Commercial Litigation and Arbitration

Inherent Power Sanctions: Plaintiff’s Testimony That He Visited & Photographed Premises, When In Fact His Lawyer Did, Leading to over 100 Revisions on Dep Errata Sheet = Bad Faith, Leads to Dismissal

Vogel v. Tulaphorn, Inc., 2016 U.S. App. LEXIS 2916 (9th Cir. Feb. 17, 2016):

Martin Vogel and his attorney Lynn Hubbard III appeal the district court's order granting terminating sanctions.1 We affirm.

1   Vogel additionally appeals the district court's orders awarding attorneys' [*2]  fees and costs against Vogel and his counsel. However, Vogel's briefing addresses only the order granting terminating sanctions. Thus, any challenge to the fee awards is waived. See TRW Inc. v. Andrews, 534 U.S. 19, 34 (2001).

The district court did not abuse its discretion in granting the motion of Defendant Tulaphorn, Inc. ("Tulaphorn") for terminating sanctions. The court properly identified the five factors that must be evaluated before issuing a sanctions order under its inherent powers. Halaco Eng'g Co. v. Costle, 843 F.2d 376, 380 (9th Cir. 1988).

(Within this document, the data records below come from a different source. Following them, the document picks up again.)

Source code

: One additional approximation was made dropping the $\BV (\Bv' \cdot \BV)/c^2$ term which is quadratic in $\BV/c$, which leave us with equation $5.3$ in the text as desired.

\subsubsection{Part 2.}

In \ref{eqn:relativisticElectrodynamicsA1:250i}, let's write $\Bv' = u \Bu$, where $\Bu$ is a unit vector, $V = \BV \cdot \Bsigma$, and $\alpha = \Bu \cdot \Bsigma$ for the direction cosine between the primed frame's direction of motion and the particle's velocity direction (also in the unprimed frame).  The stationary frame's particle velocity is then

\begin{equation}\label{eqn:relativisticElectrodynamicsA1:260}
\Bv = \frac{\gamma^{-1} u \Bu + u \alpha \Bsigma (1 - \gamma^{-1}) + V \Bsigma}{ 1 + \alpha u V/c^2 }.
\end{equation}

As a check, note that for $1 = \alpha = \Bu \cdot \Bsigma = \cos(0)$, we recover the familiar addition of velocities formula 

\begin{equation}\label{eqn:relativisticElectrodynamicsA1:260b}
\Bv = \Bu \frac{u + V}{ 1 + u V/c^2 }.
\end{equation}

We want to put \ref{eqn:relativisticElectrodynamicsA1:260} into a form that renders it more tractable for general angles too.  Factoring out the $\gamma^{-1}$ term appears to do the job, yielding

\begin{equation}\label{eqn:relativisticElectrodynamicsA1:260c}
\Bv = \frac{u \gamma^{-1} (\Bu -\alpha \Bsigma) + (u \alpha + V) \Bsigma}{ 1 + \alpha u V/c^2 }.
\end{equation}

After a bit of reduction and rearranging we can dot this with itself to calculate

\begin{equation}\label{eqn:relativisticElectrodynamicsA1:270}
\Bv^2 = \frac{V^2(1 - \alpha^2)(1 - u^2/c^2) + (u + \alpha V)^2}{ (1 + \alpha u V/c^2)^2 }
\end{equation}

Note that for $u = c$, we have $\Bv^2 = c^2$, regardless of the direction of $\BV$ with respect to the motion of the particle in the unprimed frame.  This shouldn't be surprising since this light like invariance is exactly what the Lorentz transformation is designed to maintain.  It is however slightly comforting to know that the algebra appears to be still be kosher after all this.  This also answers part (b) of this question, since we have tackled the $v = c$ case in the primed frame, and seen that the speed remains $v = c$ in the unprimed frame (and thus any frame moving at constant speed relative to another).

In discovery responses and deposition testimony, Vogel represented that he first encountered barriers to access at the McDonald's Restaurant ("Restaurant") during a visit on January 8, 2013. Vogel provided a receipt and photos documenting that visit, and testified at his deposition that the documents were his own. He repeated those assertions in a declaration in support of his motion for summary judgment and attached the January 8 receipt and photos. The January 8 visit was the only pre-Complaint visit documented in the motion for summary judgment. In response to the motion, Tulaphorn notified Vogel that Restaurant security video from January 8, 2013, showed Vogel's attorney, not Vogel, visiting the Restaurant, purchasing a drink, and [*3]  taking the photos Vogel testified to at his deposition, produced in discovery, and referenced in the motion for summary judgment.

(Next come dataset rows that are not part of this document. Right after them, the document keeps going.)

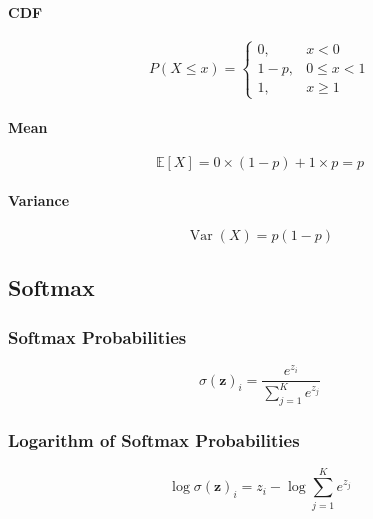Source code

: \documentclass{article}
\begin{document}
\paragraph{CDF}
\label{para:prob-stat:dist:bern:cdf}
\begin{equation}
    \label{eq:bern-cdf}
    P(X \le x) =
    \begin{cases}
        0, & x < 0 \\
        1-p, & 0 \le x < 1 \\
        1, & x \ge 1
    \end{cases}
\end{equation}

\paragraph{Mean}\label{para:prob-stat:dist:bern:mean}
\begin{equation}
    \label{eq:bern-mean}
    \mathbb{E}[X] = 0 \times (1 - p) + 1 \times p = p
\end{equation}

\paragraph{Variance}
\label{para:prob-stat:dist:bern:variance}
\begin{equation}
    \label{eq:bern-variance}
    \operatorname{Var}(X) = p (1-p)
\end{equation}

\subsection{Softmax}\label{subsec:prob-stat:softmax}
\subsubsection{Softmax Probabilities}\label{subsubsec:prob-stat:softmax:prob}
\begin{equation}
    \label{eq:softmax}
    \sigma(\mathbf{z})_i = \frac{e^{z_i}}{\sum_{j=1}^{K} e^{z_j}}
\end{equation}

\subsubsection{Logarithm of Softmax Probabilities}\label{subsubsec:prob-stat:softmax:log}
\begin{equation}
    \label{eq:log-softmax}
    \log \sigma(\mathbf{z})_i = z_i - \log \sum_{j=1}^{K} e^{z_j}
\end{equation}
\end{document}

Vogel's counsel responded by letter that he had made a "mistake" in offering the January 8 materials as evidence of Vogel's own visit to the Restaurant. Instead, the letter stated that the receipt and photos were acquired during a "Rule 11 inspection" of the Restaurant performed by Vogel's counsel, and were "inadvertently disclosed with Vogel's receipts." Vogel then served amended discovery responses, filed an amended motion for summary judgment, and served an Errata Sheet to Vogel's deposition transcript. The changes were substantial--the Errata Sheet, for example, contained over one hundred revisions to Vogel's deposition, eliminating all references to the January 8 visit.

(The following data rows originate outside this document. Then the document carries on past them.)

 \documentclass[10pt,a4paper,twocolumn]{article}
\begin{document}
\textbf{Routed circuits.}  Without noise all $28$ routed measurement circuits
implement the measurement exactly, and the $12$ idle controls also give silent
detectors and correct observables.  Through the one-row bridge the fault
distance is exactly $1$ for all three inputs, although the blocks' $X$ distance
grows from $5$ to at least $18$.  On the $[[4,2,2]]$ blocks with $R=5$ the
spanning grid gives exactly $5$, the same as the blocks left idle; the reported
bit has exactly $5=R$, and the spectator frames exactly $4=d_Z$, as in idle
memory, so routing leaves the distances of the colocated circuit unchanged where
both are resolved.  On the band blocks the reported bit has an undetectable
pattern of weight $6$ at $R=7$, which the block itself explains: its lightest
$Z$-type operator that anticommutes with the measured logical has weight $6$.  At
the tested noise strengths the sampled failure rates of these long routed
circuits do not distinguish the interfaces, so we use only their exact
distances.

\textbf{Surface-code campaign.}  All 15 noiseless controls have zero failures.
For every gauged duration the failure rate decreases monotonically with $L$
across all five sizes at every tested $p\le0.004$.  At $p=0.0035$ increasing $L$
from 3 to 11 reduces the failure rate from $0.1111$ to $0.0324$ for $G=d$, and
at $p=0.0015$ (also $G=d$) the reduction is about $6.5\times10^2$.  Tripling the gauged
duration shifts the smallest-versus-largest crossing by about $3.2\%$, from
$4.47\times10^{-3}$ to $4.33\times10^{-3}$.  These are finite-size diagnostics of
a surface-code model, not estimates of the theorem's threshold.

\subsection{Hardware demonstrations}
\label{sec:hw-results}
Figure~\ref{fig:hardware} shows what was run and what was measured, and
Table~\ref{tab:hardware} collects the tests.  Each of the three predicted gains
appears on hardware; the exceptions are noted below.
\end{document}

The district court, on the basis of evidence before it, reasonably determined that both Vogel and his attorney participated in a pattern of falsification of evidence that amounted to bad faith. Despite multiple requests by Tulaphorn, Vogel never produced any documentation supporting a different pre-Complaint visit. Nor did Vogel provide a sworn statement explaining why he described in such detail [*4]  the facts of a visit he later acknowledged did not occur, although he could have attached such a declaration to his Errata Sheet, to his amended motion for summary judgment, or to his opposition to the motion for sanctions. On this record, the district court did not abuse its discretion by issuing terminating sanctions.

AFFIRMED.

DISSENT BY: Reinhardt

DISSENT

Reinhardt, Circuit Judge, dissenting:

The critical factual issue in this case is what the plaintiff, Martin Vogel, did and when. Although Hubbard, Vogel's counsel, specifically asked that Vogel be allowed to testify at the sanctions hearing, the district judge refused to allow him to do so. In my view, that refusal was a legal error that constitutes an abuse of discretion.

For that reason, I respectfully dissent.